With a basic model parameterized you can explore if and how the relationship between observed and predicted values scale across a larger landscape. I will use DAYMET raster data to scale the results spatially (relying on the same driver data as used during parameterization). First I download both minimum and maximum temperature data and average them to a mean daily value (as previously used), using the daymetr R package (Hufkens et al. 2018).

library(daymetr)

# Download daily data
daymetr::download_daymet_tiles(
  tiles = 11935,
  start = 2012,
  end = 2012,
  param = c("tmin","tmax"),
  path = paste0(here::here(), "/data-raw/"),
  silent = TRUE
  )

# calculate the daily mean values
r <- daymetr::daymet_grid_tmean(
  path = paste0(here::here(), "/data-raw/"),
  product = 11935,
  year = 2012,
  internal = TRUE
)

For convenience I reproject the data to geographic coordinates and limit the data to the first 180 days (layers) of the dataset to reduce the memory footprint of the calculations.

# reproject to lat lon
r <- terra::project(
  r,
  "+init=epsg:4326"
)

# subset to first 180 days
ma_nh_temp <- terra::subset(
  r,
  1:180
)

One can then apply the model to this raster (cube) using the the terra::app() function and an appropriately formulated function, i.e. our growing degree day model gdd_model(). I refer to the terra::app() for the specifics on how to ensure your functions are compatible with raster processing, but the general rule is that the data argument comes first in the function applied (with all other parameters forwarded by name).
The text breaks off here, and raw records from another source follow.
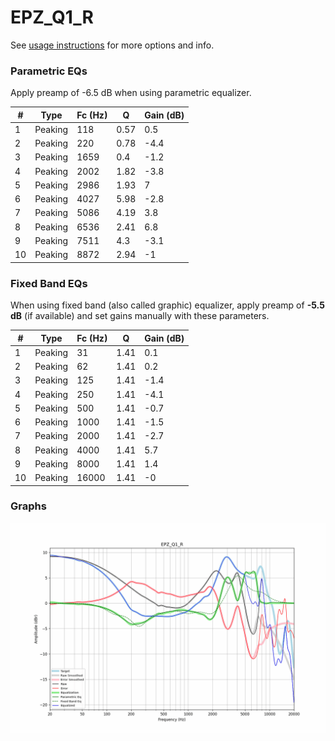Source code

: # EPZ_Q1_R
See [usage instructions](https://github.com/jaakkopasanen/AutoEq#usage) for more options and info.

### Parametric EQs
Apply preamp of -6.5 dB when using parametric equalizer.

|   # | Type    |   Fc (Hz) |    Q |   Gain (dB) |
|-----|---------|-----------|------|-------------|
|   1 | Peaking |       118 | 0.57 |         0.5 |
|   2 | Peaking |       220 | 0.78 |        -4.4 |
|   3 | Peaking |      1659 | 0.4  |        -1.2 |
|   4 | Peaking |      2002 | 1.82 |        -3.8 |
|   5 | Peaking |      2986 | 1.93 |         7   |
|   6 | Peaking |      4027 | 5.98 |        -2.8 |
|   7 | Peaking |      5086 | 4.19 |         3.8 |
|   8 | Peaking |      6536 | 2.41 |         6.8 |
|   9 | Peaking |      7511 | 4.3  |        -3.1 |
|  10 | Peaking |      8872 | 2.94 |        -1   |

### Fixed Band EQs
When using fixed band (also called graphic) equalizer, apply preamp of **-5.5 dB** (if available) and set gains manually with these parameters.

|   # | Type    |   Fc (Hz) |    Q |   Gain (dB) |
|-----|---------|-----------|------|-------------|
|   1 | Peaking |        31 | 1.41 |         0.1 |
|   2 | Peaking |        62 | 1.41 |         0.2 |
|   3 | Peaking |       125 | 1.41 |        -1.4 |
|   4 | Peaking |       250 | 1.41 |        -4.1 |
|   5 | Peaking |       500 | 1.41 |        -0.7 |
|   6 | Peaking |      1000 | 1.41 |        -1.5 |
|   7 | Peaking |      2000 | 1.41 |        -2.7 |
|   8 | Peaking |      4000 | 1.41 |         5.7 |
|   9 | Peaking |      8000 | 1.41 |         1.4 |
|  10 | Peaking |     16000 | 1.41 |        -0   |

### Graphs
![](./EPZ_Q1_R.png)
predicted_phenology <- terra::app(
  ma_nh_temp,
  fun = gdd_model,
  par = optim_par
)

Plotting these results show a diverse response across the landscape, with higher elevation locations in the north west of the scene having a later leaf out date (in DOY) then coastal or urban areas (i.e. the greater Boston areas south east in the scene). This is both a reflection of the lapse rate as discussed in Chapter 4 and the urban heat island effect (Zhang, Friedl, and Schaaf 2004).

Code
library(leaflet)

# set te colour scale manually
pal <- colorNumeric(
  "magma",
  values(predicted_phenology),
  na.color = "transparent"
  )

# build the leaflet map
# using ESRI tile servers
# and the loaded demo raster
leaflet() |> 
  addProviderTiles(providers$Esri.WorldImagery, group = "World Imagery") |>
  addProviderTiles(providers$Esri.WorldTopoMap, group = "World Topo") |>
  addRasterImage(
    predicted_phenology,
    colors = pal,
    opacity = 0.8,
    group = "Phenology model results"
    ) |>
  addLayersControl(
    baseGroups = c("World Imagery","World Topo"),
    position = "topleft",
    options = layersControlOptions(collapsed = FALSE),
    overlayGroups = c("Phenology model results")
    ) |>
  addLegend(
    pal = pal,
    values = values(predicted_phenology),
    title = "DOY")
Figure 6.4: Interactive map of the spatially scaled optimized growing degree model using DAYMET daily mean temperature data for tile 11935, including the greater Boston area in the south-east to the White Mountains in the north-west.